Material provided ->
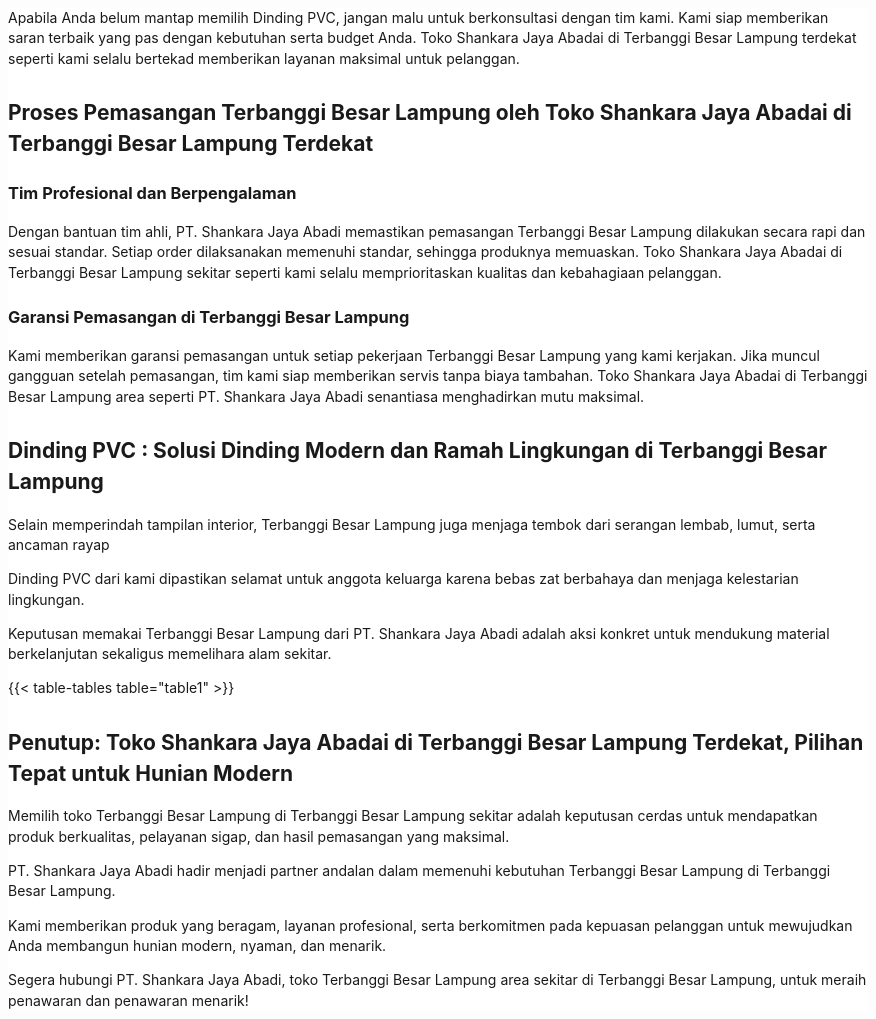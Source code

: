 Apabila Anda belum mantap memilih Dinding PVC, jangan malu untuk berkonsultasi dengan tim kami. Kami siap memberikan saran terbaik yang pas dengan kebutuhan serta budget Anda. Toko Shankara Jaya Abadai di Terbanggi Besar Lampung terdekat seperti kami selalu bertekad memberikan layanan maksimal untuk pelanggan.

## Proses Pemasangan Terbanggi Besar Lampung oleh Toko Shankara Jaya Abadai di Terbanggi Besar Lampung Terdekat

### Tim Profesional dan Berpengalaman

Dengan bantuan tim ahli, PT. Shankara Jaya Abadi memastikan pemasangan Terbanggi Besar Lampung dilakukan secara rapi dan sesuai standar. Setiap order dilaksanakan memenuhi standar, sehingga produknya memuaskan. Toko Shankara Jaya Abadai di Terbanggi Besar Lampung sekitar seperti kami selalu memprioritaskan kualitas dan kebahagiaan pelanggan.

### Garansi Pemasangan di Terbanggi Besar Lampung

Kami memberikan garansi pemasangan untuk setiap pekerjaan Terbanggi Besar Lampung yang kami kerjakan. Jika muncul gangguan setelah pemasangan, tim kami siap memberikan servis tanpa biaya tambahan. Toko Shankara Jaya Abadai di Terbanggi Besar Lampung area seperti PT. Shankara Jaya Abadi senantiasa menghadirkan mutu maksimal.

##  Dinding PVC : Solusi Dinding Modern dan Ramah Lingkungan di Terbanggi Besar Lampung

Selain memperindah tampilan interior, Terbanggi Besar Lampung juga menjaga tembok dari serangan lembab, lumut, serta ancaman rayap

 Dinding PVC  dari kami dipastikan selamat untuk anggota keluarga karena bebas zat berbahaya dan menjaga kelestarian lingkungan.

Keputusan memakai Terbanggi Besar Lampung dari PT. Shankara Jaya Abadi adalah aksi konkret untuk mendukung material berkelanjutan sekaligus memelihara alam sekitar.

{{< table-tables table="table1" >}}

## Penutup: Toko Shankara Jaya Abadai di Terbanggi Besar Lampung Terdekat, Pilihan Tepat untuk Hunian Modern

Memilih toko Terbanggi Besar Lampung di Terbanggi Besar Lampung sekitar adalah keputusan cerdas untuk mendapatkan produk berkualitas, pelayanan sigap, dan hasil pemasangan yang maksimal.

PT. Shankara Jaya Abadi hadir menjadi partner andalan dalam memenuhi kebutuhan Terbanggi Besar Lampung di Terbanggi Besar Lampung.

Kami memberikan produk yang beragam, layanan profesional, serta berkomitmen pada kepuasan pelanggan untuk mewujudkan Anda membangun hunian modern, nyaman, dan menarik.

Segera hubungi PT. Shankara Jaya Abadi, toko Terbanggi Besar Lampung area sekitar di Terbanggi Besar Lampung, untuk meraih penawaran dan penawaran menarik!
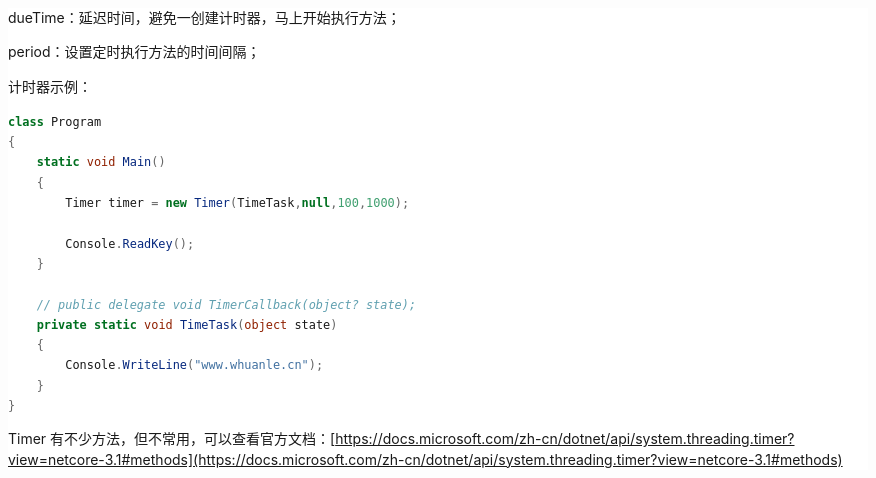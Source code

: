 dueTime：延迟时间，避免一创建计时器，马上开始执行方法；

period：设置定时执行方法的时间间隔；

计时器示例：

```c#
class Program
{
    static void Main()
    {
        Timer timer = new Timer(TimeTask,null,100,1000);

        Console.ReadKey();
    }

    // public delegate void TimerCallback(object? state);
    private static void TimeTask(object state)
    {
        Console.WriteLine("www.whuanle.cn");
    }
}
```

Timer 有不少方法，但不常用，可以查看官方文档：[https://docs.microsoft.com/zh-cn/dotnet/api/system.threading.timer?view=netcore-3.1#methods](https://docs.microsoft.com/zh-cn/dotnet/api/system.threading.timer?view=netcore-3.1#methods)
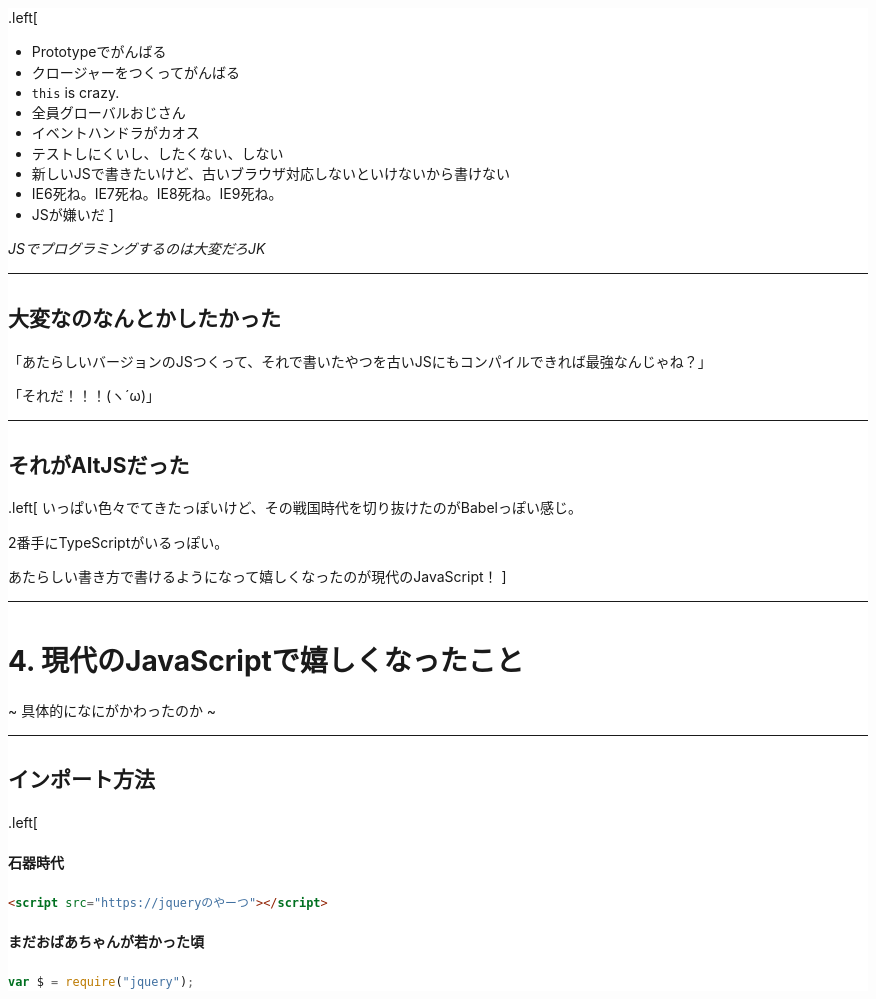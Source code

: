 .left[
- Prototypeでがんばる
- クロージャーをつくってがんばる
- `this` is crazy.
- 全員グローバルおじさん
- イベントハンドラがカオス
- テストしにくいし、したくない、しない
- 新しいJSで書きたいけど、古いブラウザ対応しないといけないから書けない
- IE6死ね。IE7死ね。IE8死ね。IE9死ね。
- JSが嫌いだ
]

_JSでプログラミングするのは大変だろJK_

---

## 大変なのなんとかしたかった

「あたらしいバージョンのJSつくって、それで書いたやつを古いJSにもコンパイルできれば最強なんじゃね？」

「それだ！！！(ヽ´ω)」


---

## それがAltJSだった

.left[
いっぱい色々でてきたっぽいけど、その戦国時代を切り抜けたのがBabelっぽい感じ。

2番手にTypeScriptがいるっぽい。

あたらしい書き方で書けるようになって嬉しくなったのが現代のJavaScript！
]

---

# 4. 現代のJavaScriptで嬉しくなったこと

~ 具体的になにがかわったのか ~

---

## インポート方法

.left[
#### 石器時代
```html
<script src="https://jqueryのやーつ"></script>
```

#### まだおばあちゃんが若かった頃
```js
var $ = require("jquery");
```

What is being asked ->
Begin with the line that holds "- Prototypeでがんばる" and write out each line from there to the end of the material, exactly as it stands. Include nothing else.

Solved problem ->
- Prototypeでがんばる
- クロージャーをつくってがんばる
- `this` is crazy.
- 全員グローバルおじさん
- イベントハンドラがカオス
- テストしにくいし、したくない、しない
- 新しいJSで書きたいけど、古いブラウザ対応しないといけないから書けない
- IE6死ね。IE7死ね。IE8死ね。IE9死ね。
- JSが嫌いだ
]

_JSでプログラミングするのは大変だろJK_

---

## 大変なのなんとかしたかった

「あたらしいバージョンのJSつくって、それで書いたやつを古いJSにもコンパイルできれば最強なんじゃね？」

「それだ！！！(ヽ´ω)」


---

## それがAltJSだった

.left[
いっぱい色々でてきたっぽいけど、その戦国時代を切り抜けたのがBabelっぽい感じ。

2番手にTypeScriptがいるっぽい。

あたらしい書き方で書けるようになって嬉しくなったのが現代のJavaScript！
]

---

# 4. 現代のJavaScriptで嬉しくなったこと

~ 具体的になにがかわったのか ~

---

## インポート方法

.left[
#### 石器時代
```html
<script src="https://jqueryのやーつ"></script>
```

#### まだおばあちゃんが若かった頃
```js
var $ = require("jquery");
```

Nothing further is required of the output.